● **YOUR TASK**
Set out exactly every line of the entries below, starting at the line that holds "example$^*$ \\ \hline" and stopping after the line that holds "2008 & Dynamic".

● **INPUT MATERIAL**
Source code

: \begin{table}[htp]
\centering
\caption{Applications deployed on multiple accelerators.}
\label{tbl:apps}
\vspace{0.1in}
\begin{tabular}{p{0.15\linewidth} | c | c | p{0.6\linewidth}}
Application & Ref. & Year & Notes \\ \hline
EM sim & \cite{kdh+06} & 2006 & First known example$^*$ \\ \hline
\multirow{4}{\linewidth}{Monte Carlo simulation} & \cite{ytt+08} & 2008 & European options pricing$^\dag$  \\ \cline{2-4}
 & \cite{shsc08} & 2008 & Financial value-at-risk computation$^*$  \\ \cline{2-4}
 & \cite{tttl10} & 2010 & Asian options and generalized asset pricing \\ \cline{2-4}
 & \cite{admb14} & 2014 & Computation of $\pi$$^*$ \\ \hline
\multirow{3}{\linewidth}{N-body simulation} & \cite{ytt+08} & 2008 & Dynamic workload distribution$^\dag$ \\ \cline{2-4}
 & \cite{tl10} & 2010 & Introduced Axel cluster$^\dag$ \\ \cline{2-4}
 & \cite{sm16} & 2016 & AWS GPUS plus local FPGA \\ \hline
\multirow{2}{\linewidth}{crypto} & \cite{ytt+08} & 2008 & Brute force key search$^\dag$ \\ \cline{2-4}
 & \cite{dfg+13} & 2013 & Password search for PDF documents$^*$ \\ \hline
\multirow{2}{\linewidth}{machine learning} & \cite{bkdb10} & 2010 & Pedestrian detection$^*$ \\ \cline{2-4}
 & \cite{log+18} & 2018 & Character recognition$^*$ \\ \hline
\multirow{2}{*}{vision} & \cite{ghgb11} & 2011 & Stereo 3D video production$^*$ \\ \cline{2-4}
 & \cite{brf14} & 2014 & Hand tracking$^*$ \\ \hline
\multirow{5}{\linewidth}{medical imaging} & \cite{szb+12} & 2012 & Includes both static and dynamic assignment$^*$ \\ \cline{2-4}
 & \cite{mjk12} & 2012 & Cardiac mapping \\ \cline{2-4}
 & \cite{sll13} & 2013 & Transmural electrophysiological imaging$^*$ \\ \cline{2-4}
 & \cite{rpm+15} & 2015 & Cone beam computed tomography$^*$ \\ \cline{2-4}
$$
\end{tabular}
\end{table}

● **REPLY**
EM sim & \cite{kdh+06} & 2006 & First known example$^*$ \\ \hline
\multirow{4}{\linewidth}{Monte Carlo simulation} & \cite{ytt+08} & 2008 & European options pricing$^\dag$  \\ \cline{2-4}
 & \cite{shsc08} & 2008 & Financial value-at-risk computation$^*$  \\ \cline{2-4}
 & \cite{tttl10} & 2010 & Asian options and generalized asset pricing \\ \cline{2-4}
 & \cite{admb14} & 2014 & Computation of $\pi$$^*$ \\ \hline
\multirow{3}{\linewidth}{N-body simulation} & \cite{ytt+08} & 2008 & Dynamic workload distribution$^\dag$ \\ \cline{2-4}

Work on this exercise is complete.